Saved data entries

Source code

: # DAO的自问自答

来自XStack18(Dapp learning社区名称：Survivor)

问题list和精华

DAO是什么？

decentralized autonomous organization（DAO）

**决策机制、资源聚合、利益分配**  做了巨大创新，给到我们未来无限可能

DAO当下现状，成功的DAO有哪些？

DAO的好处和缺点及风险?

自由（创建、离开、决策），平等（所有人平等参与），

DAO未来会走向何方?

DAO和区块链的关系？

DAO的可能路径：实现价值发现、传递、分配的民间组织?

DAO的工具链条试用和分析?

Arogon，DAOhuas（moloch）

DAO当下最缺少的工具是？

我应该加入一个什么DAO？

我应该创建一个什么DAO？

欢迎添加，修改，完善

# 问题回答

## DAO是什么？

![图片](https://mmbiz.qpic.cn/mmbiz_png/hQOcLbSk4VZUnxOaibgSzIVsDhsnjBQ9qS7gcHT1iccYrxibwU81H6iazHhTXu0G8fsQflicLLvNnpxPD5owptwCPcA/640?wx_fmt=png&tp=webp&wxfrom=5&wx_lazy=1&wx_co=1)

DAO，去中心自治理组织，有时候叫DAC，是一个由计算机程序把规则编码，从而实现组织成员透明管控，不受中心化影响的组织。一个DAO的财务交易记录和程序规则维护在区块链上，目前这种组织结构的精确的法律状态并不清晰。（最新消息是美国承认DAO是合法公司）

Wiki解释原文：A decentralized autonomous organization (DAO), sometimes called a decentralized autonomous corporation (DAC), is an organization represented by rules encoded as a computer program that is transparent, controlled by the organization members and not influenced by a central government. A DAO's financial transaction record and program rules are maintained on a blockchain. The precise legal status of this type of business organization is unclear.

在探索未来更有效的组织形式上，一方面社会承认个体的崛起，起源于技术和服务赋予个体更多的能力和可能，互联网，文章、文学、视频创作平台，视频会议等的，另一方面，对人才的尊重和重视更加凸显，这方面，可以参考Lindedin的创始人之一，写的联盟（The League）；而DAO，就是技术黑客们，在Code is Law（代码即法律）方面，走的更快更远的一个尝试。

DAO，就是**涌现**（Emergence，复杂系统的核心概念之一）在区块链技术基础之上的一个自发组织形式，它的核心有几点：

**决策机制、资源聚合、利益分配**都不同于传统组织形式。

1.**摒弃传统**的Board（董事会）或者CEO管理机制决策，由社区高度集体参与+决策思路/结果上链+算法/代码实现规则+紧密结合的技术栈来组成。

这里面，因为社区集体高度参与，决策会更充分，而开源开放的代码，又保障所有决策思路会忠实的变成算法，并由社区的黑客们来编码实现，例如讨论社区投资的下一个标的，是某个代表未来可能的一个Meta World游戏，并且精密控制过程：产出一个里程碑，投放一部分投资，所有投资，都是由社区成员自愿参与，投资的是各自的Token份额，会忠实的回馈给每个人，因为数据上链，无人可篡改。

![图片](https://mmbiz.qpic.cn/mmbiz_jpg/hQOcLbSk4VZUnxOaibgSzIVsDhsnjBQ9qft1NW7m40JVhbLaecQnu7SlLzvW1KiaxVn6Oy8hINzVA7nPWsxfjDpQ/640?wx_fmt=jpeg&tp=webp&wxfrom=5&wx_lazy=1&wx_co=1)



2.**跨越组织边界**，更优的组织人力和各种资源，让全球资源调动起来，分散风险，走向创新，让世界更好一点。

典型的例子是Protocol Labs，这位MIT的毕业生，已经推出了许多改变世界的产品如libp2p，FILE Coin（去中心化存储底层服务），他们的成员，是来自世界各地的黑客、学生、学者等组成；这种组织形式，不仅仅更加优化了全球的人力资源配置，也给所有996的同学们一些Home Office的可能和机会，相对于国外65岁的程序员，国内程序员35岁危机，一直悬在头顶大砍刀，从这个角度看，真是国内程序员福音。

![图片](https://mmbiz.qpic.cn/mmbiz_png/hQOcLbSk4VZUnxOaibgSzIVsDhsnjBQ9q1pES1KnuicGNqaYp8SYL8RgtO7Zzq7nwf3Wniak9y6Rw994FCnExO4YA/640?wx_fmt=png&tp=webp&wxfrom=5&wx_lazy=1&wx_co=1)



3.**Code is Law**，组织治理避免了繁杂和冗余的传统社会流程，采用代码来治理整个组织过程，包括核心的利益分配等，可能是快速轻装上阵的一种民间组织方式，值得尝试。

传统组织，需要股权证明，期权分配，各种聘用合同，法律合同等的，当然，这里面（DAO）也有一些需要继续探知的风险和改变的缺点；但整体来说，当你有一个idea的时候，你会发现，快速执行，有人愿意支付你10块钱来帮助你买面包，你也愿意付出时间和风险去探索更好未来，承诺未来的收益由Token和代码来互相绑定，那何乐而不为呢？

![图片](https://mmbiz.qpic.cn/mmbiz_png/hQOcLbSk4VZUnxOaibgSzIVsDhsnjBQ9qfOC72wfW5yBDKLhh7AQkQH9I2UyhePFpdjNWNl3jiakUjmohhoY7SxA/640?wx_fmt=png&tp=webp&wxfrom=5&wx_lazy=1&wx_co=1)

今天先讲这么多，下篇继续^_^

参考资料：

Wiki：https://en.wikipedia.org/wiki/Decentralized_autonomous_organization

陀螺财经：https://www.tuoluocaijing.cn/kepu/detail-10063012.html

• **About this exercise**: Print every record above exactly as it appears.

• **Finished task**:
Source code

: # DAO的自问自答

来自XStack18(Dapp learning社区名称：Survivor)

问题list和精华

DAO是什么？

decentralized autonomous organization（DAO）

**决策机制、资源聚合、利益分配**  做了巨大创新，给到我们未来无限可能

DAO当下现状，成功的DAO有哪些？

DAO的好处和缺点及风险?

自由（创建、离开、决策），平等（所有人平等参与），

DAO未来会走向何方?

DAO和区块链的关系？

DAO的可能路径：实现价值发现、传递、分配的民间组织?

DAO的工具链条试用和分析?

Arogon，DAOhuas（moloch）

DAO当下最缺少的工具是？

我应该加入一个什么DAO？

我应该创建一个什么DAO？

欢迎添加，修改，完善

# 问题回答

## DAO是什么？

![图片](https://mmbiz.qpic.cn/mmbiz_png/hQOcLbSk4VZUnxOaibgSzIVsDhsnjBQ9qS7gcHT1iccYrxibwU81H6iazHhTXu0G8fsQflicLLvNnpxPD5owptwCPcA/640?wx_fmt=png&tp=webp&wxfrom=5&wx_lazy=1&wx_co=1)

DAO，去中心自治理组织，有时候叫DAC，是一个由计算机程序把规则编码，从而实现组织成员透明管控，不受中心化影响的组织。一个DAO的财务交易记录和程序规则维护在区块链上，目前这种组织结构的精确的法律状态并不清晰。（最新消息是美国承认DAO是合法公司）

Wiki解释原文：A decentralized autonomous organization (DAO), sometimes called a decentralized autonomous corporation (DAC), is an organization represented by rules encoded as a computer program that is transparent, controlled by the organization members and not influenced by a central government. A DAO's financial transaction record and program rules are maintained on a blockchain. The precise legal status of this type of business organization is unclear.

在探索未来更有效的组织形式上，一方面社会承认个体的崛起，起源于技术和服务赋予个体更多的能力和可能，互联网，文章、文学、视频创作平台，视频会议等的，另一方面，对人才的尊重和重视更加凸显，这方面，可以参考Lindedin的创始人之一，写的联盟（The League）；而DAO，就是技术黑客们，在Code is Law（代码即法律）方面，走的更快更远的一个尝试。

DAO，就是**涌现**（Emergence，复杂系统的核心概念之一）在区块链技术基础之上的一个自发组织形式，它的核心有几点：

**决策机制、资源聚合、利益分配**都不同于传统组织形式。

1.**摒弃传统**的Board（董事会）或者CEO管理机制决策，由社区高度集体参与+决策思路/结果上链+算法/代码实现规则+紧密结合的技术栈来组成。

这里面，因为社区集体高度参与，决策会更充分，而开源开放的代码，又保障所有决策思路会忠实的变成算法，并由社区的黑客们来编码实现，例如讨论社区投资的下一个标的，是某个代表未来可能的一个Meta World游戏，并且精密控制过程：产出一个里程碑，投放一部分投资，所有投资，都是由社区成员自愿参与，投资的是各自的Token份额，会忠实的回馈给每个人，因为数据上链，无人可篡改。

![图片](https://mmbiz.qpic.cn/mmbiz_jpg/hQOcLbSk4VZUnxOaibgSzIVsDhsnjBQ9qft1NW7m40JVhbLaecQnu7SlLzvW1KiaxVn6Oy8hINzVA7nPWsxfjDpQ/640?wx_fmt=jpeg&tp=webp&wxfrom=5&wx_lazy=1&wx_co=1)



2.**跨越组织边界**，更优的组织人力和各种资源，让全球资源调动起来，分散风险，走向创新，让世界更好一点。

典型的例子是Protocol Labs，这位MIT的毕业生，已经推出了许多改变世界的产品如libp2p，FILE Coin（去中心化存储底层服务），他们的成员，是来自世界各地的黑客、学生、学者等组成；这种组织形式，不仅仅更加优化了全球的人力资源配置，也给所有996的同学们一些Home Office的可能和机会，相对于国外65岁的程序员，国内程序员35岁危机，一直悬在头顶大砍刀，从这个角度看，真是国内程序员福音。

![图片](https://mmbiz.qpic.cn/mmbiz_png/hQOcLbSk4VZUnxOaibgSzIVsDhsnjBQ9q1pES1KnuicGNqaYp8SYL8RgtO7Zzq7nwf3Wniak9y6Rw994FCnExO4YA/640?wx_fmt=png&tp=webp&wxfrom=5&wx_lazy=1&wx_co=1)



3.**Code is Law**，组织治理避免了繁杂和冗余的传统社会流程，采用代码来治理整个组织过程，包括核心的利益分配等，可能是快速轻装上阵的一种民间组织方式，值得尝试。

传统组织，需要股权证明，期权分配，各种聘用合同，法律合同等的，当然，这里面（DAO）也有一些需要继续探知的风险和改变的缺点；但整体来说，当你有一个idea的时候，你会发现，快速执行，有人愿意支付你10块钱来帮助你买面包，你也愿意付出时间和风险去探索更好未来，承诺未来的收益由Token和代码来互相绑定，那何乐而不为呢？

![图片](https://mmbiz.qpic.cn/mmbiz_png/hQOcLbSk4VZUnxOaibgSzIVsDhsnjBQ9qfOC72wfW5yBDKLhh7AQkQH9I2UyhePFpdjNWNl3jiakUjmohhoY7SxA/640?wx_fmt=png&tp=webp&wxfrom=5&wx_lazy=1&wx_co=1)

今天先讲这么多，下篇继续^_^

参考资料：

Wiki：https://en.wikipedia.org/wiki/Decentralized_autonomous_organization

陀螺财经：https://www.tuoluocaijing.cn/kepu/detail-10063012.html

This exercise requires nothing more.